:: WHAT IS BEING ASKED ::
Down to the last line, print the material below verbatim.

:: DATA UNDER STUDY ::

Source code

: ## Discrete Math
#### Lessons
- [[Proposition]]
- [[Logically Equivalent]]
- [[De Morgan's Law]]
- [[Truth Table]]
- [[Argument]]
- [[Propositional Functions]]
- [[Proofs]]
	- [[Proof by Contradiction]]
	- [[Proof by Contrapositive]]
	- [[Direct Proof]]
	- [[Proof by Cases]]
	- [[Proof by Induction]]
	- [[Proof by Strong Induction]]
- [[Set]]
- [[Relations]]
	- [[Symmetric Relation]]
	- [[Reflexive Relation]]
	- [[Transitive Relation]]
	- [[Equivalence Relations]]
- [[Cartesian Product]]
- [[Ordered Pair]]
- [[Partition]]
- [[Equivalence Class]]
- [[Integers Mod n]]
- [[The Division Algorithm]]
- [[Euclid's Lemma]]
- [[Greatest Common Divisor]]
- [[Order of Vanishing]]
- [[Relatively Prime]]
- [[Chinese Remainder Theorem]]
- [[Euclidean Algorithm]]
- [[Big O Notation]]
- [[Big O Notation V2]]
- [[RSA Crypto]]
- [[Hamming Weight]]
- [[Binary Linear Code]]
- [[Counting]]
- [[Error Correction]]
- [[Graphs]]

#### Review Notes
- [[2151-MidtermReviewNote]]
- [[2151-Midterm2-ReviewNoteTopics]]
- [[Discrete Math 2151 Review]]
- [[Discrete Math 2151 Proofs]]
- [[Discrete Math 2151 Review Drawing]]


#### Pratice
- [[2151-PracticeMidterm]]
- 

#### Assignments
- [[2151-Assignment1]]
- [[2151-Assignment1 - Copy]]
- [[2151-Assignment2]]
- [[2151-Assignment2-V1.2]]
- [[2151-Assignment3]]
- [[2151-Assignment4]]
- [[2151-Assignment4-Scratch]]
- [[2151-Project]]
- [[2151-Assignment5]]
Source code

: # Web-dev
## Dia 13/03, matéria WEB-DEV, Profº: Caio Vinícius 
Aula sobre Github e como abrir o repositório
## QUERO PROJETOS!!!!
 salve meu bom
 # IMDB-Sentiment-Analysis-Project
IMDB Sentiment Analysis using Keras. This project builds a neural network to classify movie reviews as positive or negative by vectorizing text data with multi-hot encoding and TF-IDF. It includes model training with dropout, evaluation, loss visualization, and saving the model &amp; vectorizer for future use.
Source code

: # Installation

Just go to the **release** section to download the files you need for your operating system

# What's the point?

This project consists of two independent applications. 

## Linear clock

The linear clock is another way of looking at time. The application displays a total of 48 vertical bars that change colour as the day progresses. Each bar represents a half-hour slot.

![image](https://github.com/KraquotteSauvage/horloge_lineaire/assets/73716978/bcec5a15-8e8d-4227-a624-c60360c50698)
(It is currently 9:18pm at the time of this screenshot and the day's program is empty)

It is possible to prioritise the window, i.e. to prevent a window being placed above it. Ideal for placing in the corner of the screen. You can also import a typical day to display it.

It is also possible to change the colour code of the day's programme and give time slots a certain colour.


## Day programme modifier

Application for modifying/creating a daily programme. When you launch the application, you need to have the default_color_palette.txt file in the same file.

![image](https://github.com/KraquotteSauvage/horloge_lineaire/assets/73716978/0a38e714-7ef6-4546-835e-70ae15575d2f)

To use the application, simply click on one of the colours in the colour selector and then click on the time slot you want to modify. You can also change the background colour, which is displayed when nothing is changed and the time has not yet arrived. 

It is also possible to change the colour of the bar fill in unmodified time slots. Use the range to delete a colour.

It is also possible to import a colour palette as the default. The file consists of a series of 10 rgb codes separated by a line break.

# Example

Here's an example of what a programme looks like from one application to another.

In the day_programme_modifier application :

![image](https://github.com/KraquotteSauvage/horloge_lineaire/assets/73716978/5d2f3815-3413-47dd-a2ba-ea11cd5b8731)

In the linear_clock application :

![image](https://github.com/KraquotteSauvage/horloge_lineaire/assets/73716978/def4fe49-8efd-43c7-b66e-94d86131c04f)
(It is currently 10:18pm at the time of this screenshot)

:: EXERCISE OUTPUT ::
Source code

: ## Discrete Math
#### Lessons
- [[Proposition]]
- [[Logically Equivalent]]
- [[De Morgan's Law]]
- [[Truth Table]]
- [[Argument]]
- [[Propositional Functions]]
- [[Proofs]]
	- [[Proof by Contradiction]]
	- [[Proof by Contrapositive]]
	- [[Direct Proof]]
	- [[Proof by Cases]]
	- [[Proof by Induction]]
	- [[Proof by Strong Induction]]
- [[Set]]
- [[Relations]]
	- [[Symmetric Relation]]
	- [[Reflexive Relation]]
	- [[Transitive Relation]]
	- [[Equivalence Relations]]
- [[Cartesian Product]]
- [[Ordered Pair]]
- [[Partition]]
- [[Equivalence Class]]
- [[Integers Mod n]]
- [[The Division Algorithm]]
- [[Euclid's Lemma]]
- [[Greatest Common Divisor]]
- [[Order of Vanishing]]
- [[Relatively Prime]]
- [[Chinese Remainder Theorem]]
- [[Euclidean Algorithm]]
- [[Big O Notation]]
- [[Big O Notation V2]]
- [[RSA Crypto]]
- [[Hamming Weight]]
- [[Binary Linear Code]]
- [[Counting]]
- [[Error Correction]]
- [[Graphs]]

#### Review Notes
- [[2151-MidtermReviewNote]]
- [[2151-Midterm2-ReviewNoteTopics]]
- [[Discrete Math 2151 Review]]
- [[Discrete Math 2151 Proofs]]
- [[Discrete Math 2151 Review Drawing]]


#### Pratice
- [[2151-PracticeMidterm]]
- 

#### Assignments
- [[2151-Assignment1]]
- [[2151-Assignment1 - Copy]]
- [[2151-Assignment2]]
- [[2151-Assignment2-V1.2]]
- [[2151-Assignment3]]
- [[2151-Assignment4]]
- [[2151-Assignment4-Scratch]]
- [[2151-Project]]
- [[2151-Assignment5]]
Source code

: # Web-dev
## Dia 13/03, matéria WEB-DEV, Profº: Caio Vinícius 
Aula sobre Github e como abrir o repositório
## QUERO PROJETOS!!!!
 salve meu bom
 # IMDB-Sentiment-Analysis-Project
IMDB Sentiment Analysis using Keras. This project builds a neural network to classify movie reviews as positive or negative by vectorizing text data with multi-hot encoding and TF-IDF. It includes model training with dropout, evaluation, loss visualization, and saving the model &amp; vectorizer for future use.
Source code

: # Installation

Just go to the **release** section to download the files you need for your operating system

# What's the point?

This project consists of two independent applications. 

## Linear clock

The linear clock is another way of looking at time. The application displays a total of 48 vertical bars that change colour as the day progresses. Each bar represents a half-hour slot.

![image](https://github.com/KraquotteSauvage/horloge_lineaire/assets/73716978/bcec5a15-8e8d-4227-a624-c60360c50698)
(It is currently 9:18pm at the time of this screenshot and the day's program is empty)

It is possible to prioritise the window, i.e. to prevent a window being placed above it. Ideal for placing in the corner of the screen. You can also import a typical day to display it.

It is also possible to change the colour code of the day's programme and give time slots a certain colour.


## Day programme modifier

Application for modifying/creating a daily programme. When you launch the application, you need to have the default_color_palette.txt file in the same file.

![image](https://github.com/KraquotteSauvage/horloge_lineaire/assets/73716978/0a38e714-7ef6-4546-835e-70ae15575d2f)

To use the application, simply click on one of the colours in the colour selector and then click on the time slot you want to modify. You can also change the background colour, which is displayed when nothing is changed and the time has not yet arrived. 

It is also possible to change the colour of the bar fill in unmodified time slots. Use the range to delete a colour.

It is also possible to import a colour palette as the default. The file consists of a series of 10 rgb codes separated by a line break.

# Example

Here's an example of what a programme looks like from one application to another.

In the day_programme_modifier application :

![image](https://github.com/KraquotteSauvage/horloge_lineaire/assets/73716978/5d2f3815-3413-47dd-a2ba-ea11cd5b8731)

In the linear_clock application :

![image](https://github.com/KraquotteSauvage/horloge_lineaire/assets/73716978/def4fe49-8efd-43c7-b66e-94d86131c04f)
(It is currently 10:18pm at the time of this screenshot)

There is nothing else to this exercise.